Tokoh Nini Aluh, sebagaimana juga tokoh Kakek Adul, merupakan wakil dari sosok orang tua yang nasihat-nasihatnya pantas diteladani lantaran memiliki kesaktian. Sosok Nini Aluh ini secara lengkap dapat kita tangkap melalui penggambaran: “Di banua banyak orang berobat pada nenek/ Jika kena pulasit parang maya atau termakan racun/ Dan beliauu seperti membuangi klimpanan/ Cah jika ular saja tidak mempan mematuk beliau/ dimasukkan beliau dalam tapih”. Kekuatan balada dan mantra, antara lain tampil melalui deskripsi atau narasi dengan eksplorasi intuisi dan imajinasi, serta melakukan sintesis baik pada lapisan bunyi (lapisan lambang-lambang bahasa sastra), lapisan arti (sejumlah makna yang terpendar oleh lambang kebahasaan), maupun lapisan dunia metafisis (dunia pengucapan, tujuan, dan efek yang difungsikan). Kita simak sajak “Nama Terpuji” berikut:

Harum setanggi pudak melati berenteng di gelung dua
Bergelang emas berkalung emas bersusun bertingkattiga
Berwajah cantik berharta banyak apalah artinya
Apalah artinya jika adat budi bahasa
tidak dipakai tidak dijaga
Banyak orang berperilaku banyak menenam nyiur
Padahal handayangnya gugur memperapas

Peribahasa menyatakan “Gajah mati meninggalkan gading, harimau mati meninggalkan belang, dan manusia mati meninggalkan nama”. Manusia mati meninggalkan nama ini dijadikan entry bagi penyair untuk mengekspresikan pemikirannya. Sajak yang mengandung ajaran luhur seperti itu, tampil juga dalam sajak “Sayang Gunung” seperti ini:

Bumi yang dipijak
Langit yang dijunjung
Siapalah lagi yang memelihara
Jika kita juga tidak ikut membangun
Rusaklah binasa
Jauhkan bencana

Sayang gunung
Sampai jauh batas suara burung
Sayang gunung
Sayangi tanah air hutan belukar
....
Seterusnya, sebagai hasil kreasi, sajak-sajak balada dan mantra karya Arsyad Indradi menampakkan adanya keaslian (orisinalitas), kejelasan (lantaran pilihan kata yang tepat, penggunaan metafor, dan kesatuan imaji), memukau (lantaran permainan bunyi, pemanfaatan gaya bahasa, foreshadowing, dan penggunaan enjambemen), sugestif (dapat merangsang secara asosiatif dan memberikan daya ajuk), asosiatif, dan menampilkan cerita secara runtut. Kita simak beberapa penggalan berikut ini.

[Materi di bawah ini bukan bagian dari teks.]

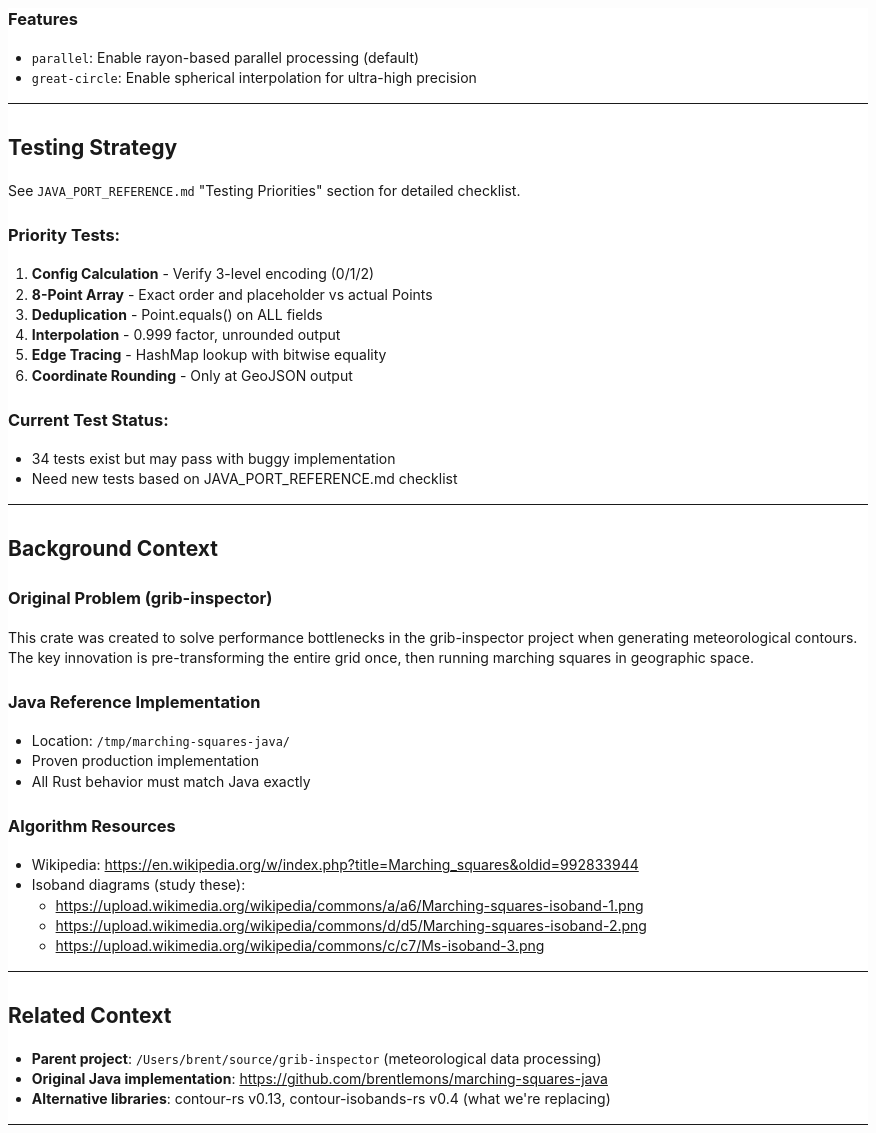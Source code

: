 ### Features
- `parallel`: Enable rayon-based parallel processing (default)
- `great-circle`: Enable spherical interpolation for ultra-high precision

---

## Testing Strategy

See `JAVA_PORT_REFERENCE.md` "Testing Priorities" section for detailed checklist.

### Priority Tests:
1. **Config Calculation** - Verify 3-level encoding (0/1/2)
2. **8-Point Array** - Exact order and placeholder vs actual Points
3. **Deduplication** - Point.equals() on ALL fields
4. **Interpolation** - 0.999 factor, unrounded output
5. **Edge Tracing** - HashMap lookup with bitwise equality
6. **Coordinate Rounding** - Only at GeoJSON output

### Current Test Status:
- 34 tests exist but may pass with buggy implementation
- Need new tests based on JAVA_PORT_REFERENCE.md checklist

---

## Background Context

### Original Problem (grib-inspector)
This crate was created to solve performance bottlenecks in the grib-inspector project when generating meteorological contours. The key innovation is pre-transforming the entire grid once, then running marching squares in geographic space.

### Java Reference Implementation
- Location: `/tmp/marching-squares-java/`
- Proven production implementation
- All Rust behavior must match Java exactly

### Algorithm Resources
- Wikipedia: https://en.wikipedia.org/w/index.php?title=Marching_squares&oldid=992833944
- Isoband diagrams (study these):
  - https://upload.wikimedia.org/wikipedia/commons/a/a6/Marching-squares-isoband-1.png
  - https://upload.wikimedia.org/wikipedia/commons/d/d5/Marching-squares-isoband-2.png
  - https://upload.wikimedia.org/wikipedia/commons/c/c7/Ms-isoband-3.png

---

## Related Context

- **Parent project**: `/Users/brent/source/grib-inspector` (meteorological data processing)
- **Original Java implementation**: https://github.com/brentlemons/marching-squares-java
- **Alternative libraries**: contour-rs v0.13, contour-isobands-rs v0.4 (what we're replacing)

---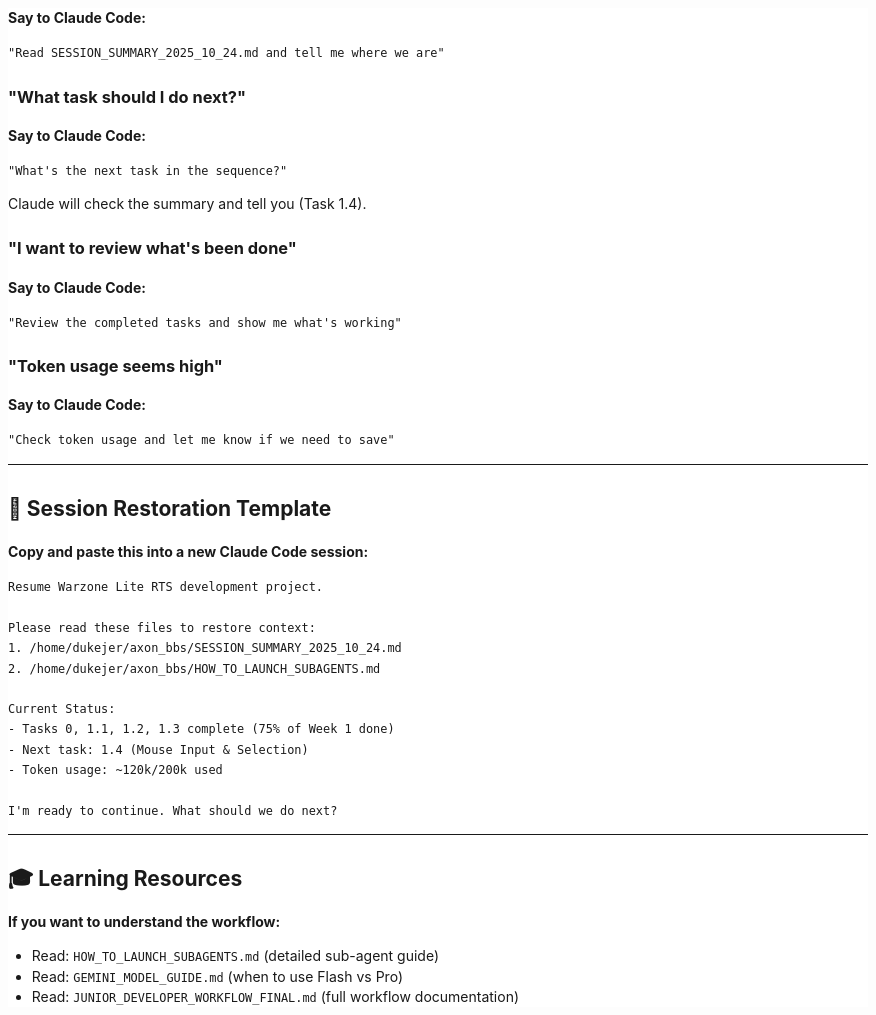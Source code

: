 **Say to Claude Code:**
```
"Read SESSION_SUMMARY_2025_10_24.md and tell me where we are"
```

### "What task should I do next?"

**Say to Claude Code:**
```
"What's the next task in the sequence?"
```
Claude will check the summary and tell you (Task 1.4).

### "I want to review what's been done"

**Say to Claude Code:**
```
"Review the completed tasks and show me what's working"
```

### "Token usage seems high"

**Say to Claude Code:**
```
"Check token usage and let me know if we need to save"
```

---

## 📝 Session Restoration Template

**Copy and paste this into a new Claude Code session:**

```
Resume Warzone Lite RTS development project.

Please read these files to restore context:
1. /home/dukejer/axon_bbs/SESSION_SUMMARY_2025_10_24.md
2. /home/dukejer/axon_bbs/HOW_TO_LAUNCH_SUBAGENTS.md

Current Status:
- Tasks 0, 1.1, 1.2, 1.3 complete (75% of Week 1 done)
- Next task: 1.4 (Mouse Input & Selection)
- Token usage: ~120k/200k used

I'm ready to continue. What should we do next?
```

---

## 🎓 Learning Resources

**If you want to understand the workflow:**
- Read: `HOW_TO_LAUNCH_SUBAGENTS.md` (detailed sub-agent guide)
- Read: `GEMINI_MODEL_GUIDE.md` (when to use Flash vs Pro)
- Read: `JUNIOR_DEVELOPER_WORKFLOW_FINAL.md` (full workflow documentation)
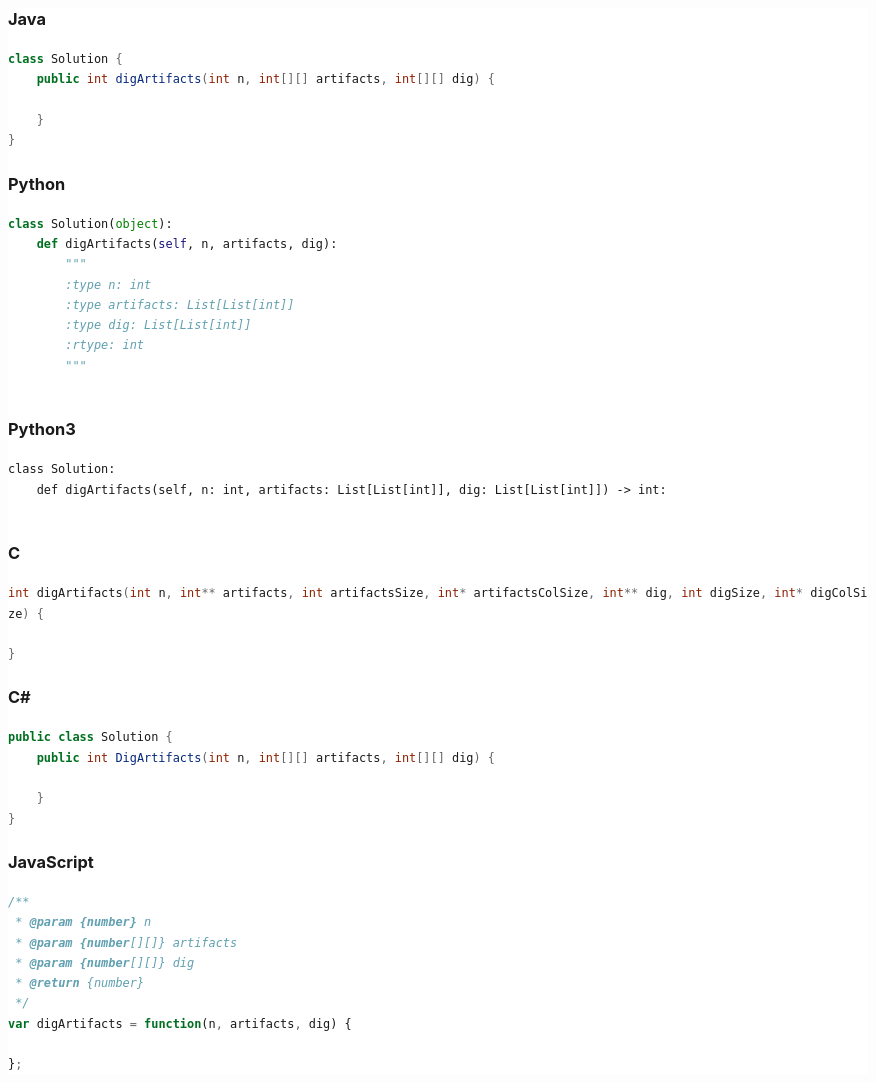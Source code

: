 ### Java

```java
class Solution {
    public int digArtifacts(int n, int[][] artifacts, int[][] dig) {
        
    }
}
```

### Python

```python
class Solution(object):
    def digArtifacts(self, n, artifacts, dig):
        """
        :type n: int
        :type artifacts: List[List[int]]
        :type dig: List[List[int]]
        :rtype: int
        """
        
```

### Python3

```python3
class Solution:
    def digArtifacts(self, n: int, artifacts: List[List[int]], dig: List[List[int]]) -> int:
        
```

### C

```c
int digArtifacts(int n, int** artifacts, int artifactsSize, int* artifactsColSize, int** dig, int digSize, int* digColSize) {
    
}
```

### C#

```csharp
public class Solution {
    public int DigArtifacts(int n, int[][] artifacts, int[][] dig) {
        
    }
}
```

### JavaScript

```javascript
/**
 * @param {number} n
 * @param {number[][]} artifacts
 * @param {number[][]} dig
 * @return {number}
 */
var digArtifacts = function(n, artifacts, dig) {
    
};
```

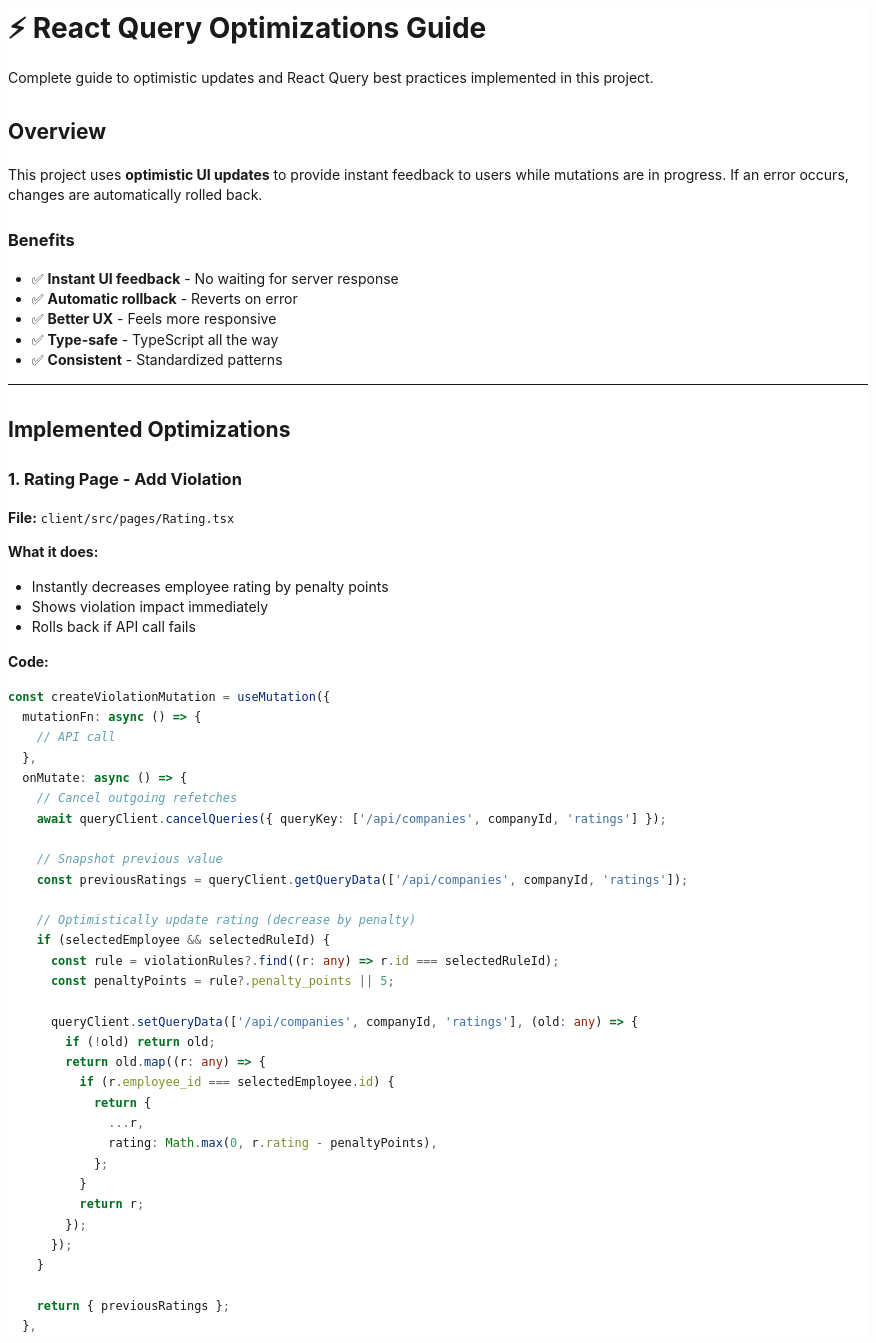 # ⚡ React Query Optimizations Guide

Complete guide to optimistic updates and React Query best practices implemented in this project.

## Overview

This project uses **optimistic UI updates** to provide instant feedback to users while mutations are in progress. If an error occurs, changes are automatically rolled back.

### Benefits
- ✅ **Instant UI feedback** - No waiting for server response
- ✅ **Automatic rollback** - Reverts on error
- ✅ **Better UX** - Feels more responsive
- ✅ **Type-safe** - TypeScript all the way
- ✅ **Consistent** - Standardized patterns

---

## Implemented Optimizations

### 1. **Rating Page - Add Violation**

**File:** `client/src/pages/Rating.tsx`

**What it does:**
- Instantly decreases employee rating by penalty points
- Shows violation impact immediately
- Rolls back if API call fails

**Code:**
```typescript
const createViolationMutation = useMutation({
  mutationFn: async () => {
    // API call
  },
  onMutate: async () => {
    // Cancel outgoing refetches
    await queryClient.cancelQueries({ queryKey: ['/api/companies', companyId, 'ratings'] });
    
    // Snapshot previous value
    const previousRatings = queryClient.getQueryData(['/api/companies', companyId, 'ratings']);
    
    // Optimistically update rating (decrease by penalty)
    if (selectedEmployee && selectedRuleId) {
      const rule = violationRules?.find((r: any) => r.id === selectedRuleId);
      const penaltyPoints = rule?.penalty_points || 5;
      
      queryClient.setQueryData(['/api/companies', companyId, 'ratings'], (old: any) => {
        if (!old) return old;
        return old.map((r: any) => {
          if (r.employee_id === selectedEmployee.id) {
            return {
              ...r,
              rating: Math.max(0, r.rating - penaltyPoints),
            };
          }
          return r;
        });
      });
    }
    
    return { previousRatings };
  },
```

“Berdeburan angin beruap panas/ Diketinggian gunung hauqalah bau harum/ kembang alo kautsar semerbak/ Kupegangi erat jazim dalam dadaku/ Kuiringi kemana terbang hinggap kupukupu...Jangan sungkan masuklah/ Beradab dengan shalawat/ Nyalai karmanya dengan ma’rifatullah/ Bukai jendelanya dengan nuruttajali” (“Terbang Burung”).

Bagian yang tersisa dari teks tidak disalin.